× 閉じる

This was the real light--the light that comes into the world and shines on all people. (John 1-9)

 



 小林秀雄氏は、「罪と罰」 の中で次の文を綴っています。

     世間を小説風に見ることから始めて、小説を世間風に見る
    事に終る、どうもこれが大多数の小説読者が歩く道らしく思わ
    れる・・・・・・

 おそらく そうなのかもしれない。ただ、そこには厄介な問題が起こる──若い頃 [ 自我がめざめる高校生の頃 ] から小説を読み耽っていると、小説を たくさん読んで 「現実」 (世間) を わかったつもりの爺 (じじ) むさい 「文学青年」 になる危険性が高い。若い頃から文学好きの人は、その読書範囲を次第に広げていき、小説のほかにも、哲学とか心理学とかの書物を たくさん読んで、「人生の本質」 や 「人間の本質」 などという物事の 「真理?」 を掴んだ錯覚に陥って、書物を読まない人たちを俗な 「下衆」 として見下す傾向がある (私が まさにそうでした)。そういう 「文学青年」 が世間に出て (たとえば、企業に就職して) 現実を観て、自らの考えかたを検証して修整していけば まだ救いもあるけれど、たいがいは自らの考えかたが 「真理?」 であって世間の俗人たちは その 「真理?」 をわからない [ わかろうともしない ] ままに迷乱迷妄し くだらない生活を送っていると思い込んでしまっている。そういう 「文学青年」 など いなして相手にしないのが一番いいのだけれど、自らを こじらせた 「文学青年」 は、軽くあしらわれたら あしらわれたで己れのまわりの俗人たちに理解されないと勝手に思い込む。

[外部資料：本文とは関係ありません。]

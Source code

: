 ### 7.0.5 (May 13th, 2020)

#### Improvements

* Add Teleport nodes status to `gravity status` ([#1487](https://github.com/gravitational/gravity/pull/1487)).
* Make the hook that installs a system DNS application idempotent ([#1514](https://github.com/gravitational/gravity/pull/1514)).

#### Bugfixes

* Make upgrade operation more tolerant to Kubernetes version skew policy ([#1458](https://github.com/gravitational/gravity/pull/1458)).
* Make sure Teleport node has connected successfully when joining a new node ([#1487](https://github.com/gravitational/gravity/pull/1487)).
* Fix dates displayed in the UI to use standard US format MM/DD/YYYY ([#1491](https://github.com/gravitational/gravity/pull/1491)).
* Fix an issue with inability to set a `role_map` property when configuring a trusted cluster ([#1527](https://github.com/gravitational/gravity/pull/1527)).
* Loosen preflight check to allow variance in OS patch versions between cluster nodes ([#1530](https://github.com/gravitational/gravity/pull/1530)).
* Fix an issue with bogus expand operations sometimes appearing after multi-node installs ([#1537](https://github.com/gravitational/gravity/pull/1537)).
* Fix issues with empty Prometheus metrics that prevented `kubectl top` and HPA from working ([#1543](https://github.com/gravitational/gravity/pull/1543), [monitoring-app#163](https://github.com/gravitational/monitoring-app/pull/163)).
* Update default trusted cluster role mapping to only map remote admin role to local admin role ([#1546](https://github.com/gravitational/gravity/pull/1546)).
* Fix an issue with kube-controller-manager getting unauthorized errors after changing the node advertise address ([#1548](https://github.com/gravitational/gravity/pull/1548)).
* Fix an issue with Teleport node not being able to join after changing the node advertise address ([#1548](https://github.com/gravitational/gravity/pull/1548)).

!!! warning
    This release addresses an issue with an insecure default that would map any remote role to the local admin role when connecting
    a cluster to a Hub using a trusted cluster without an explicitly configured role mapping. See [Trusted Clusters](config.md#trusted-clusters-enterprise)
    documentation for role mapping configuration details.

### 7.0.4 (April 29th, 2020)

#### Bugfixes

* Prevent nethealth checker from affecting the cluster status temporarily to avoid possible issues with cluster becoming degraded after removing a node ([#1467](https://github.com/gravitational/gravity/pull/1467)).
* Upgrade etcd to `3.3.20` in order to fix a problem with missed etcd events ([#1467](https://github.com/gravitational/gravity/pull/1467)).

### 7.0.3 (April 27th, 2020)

 「世界から退避するには、芸術によるのがいちばん確実だが、世界と結びつくのにも、芸術によるのがいちばん確実である」 と ゲーテ が言ったけれど (「親和力」)、「文学青年」 というのは、「世界と結びつくのにも、芸術によるのがいちばん確実である」 と思っているが、その実 「世界から退避するには、芸術によるのがいちばん確実だ」 ということを地で行った輩でしょう。ゲーテ の この ことば がわかるには、生活 [ 体験 ] を一通り送ってきた 40歳代になって初めてわかることではないか──すなわち、20歳代半ばから 30歳代までに仕事の技術を習得して経験を積んで、40歳代になって その技術・経験を振り返って初めて省察できることではないか。

 しかし、40歳代になって、「世間」 とか 「社会」 という眼に見えない観念風景──眼に見えないけれど、確実に存在している事象──を眺めるには、そのための技術を習得していなければならない。そのためには、若い頃から たくさん読書するのが確実である、という パラドックス が歴然として存 (あ) る。パラドックス としてしか語ることができないということこそが人生の妙理であるように私には思われる。だから、若い人 (「文学青年」) が、いわゆる 「大人」 たちから 「世間を知らない青二才」 とか 「若い」 などと嘲られたときに、怒りをふくんで (文学書から切り取ってきた) 天才たちの ことば を述べ立て 「大人」 に対して反論しているのを私は軽んじはしない。その 「文学青年」 が天才たちの ことば を ほんとうに咀嚼できるかどうかは、彼らが壮年になるのを待たなければならない。自らが成熟していくのを じっくりと・冷静に・正確に観ることが人生を送る一番の愉しみではないか。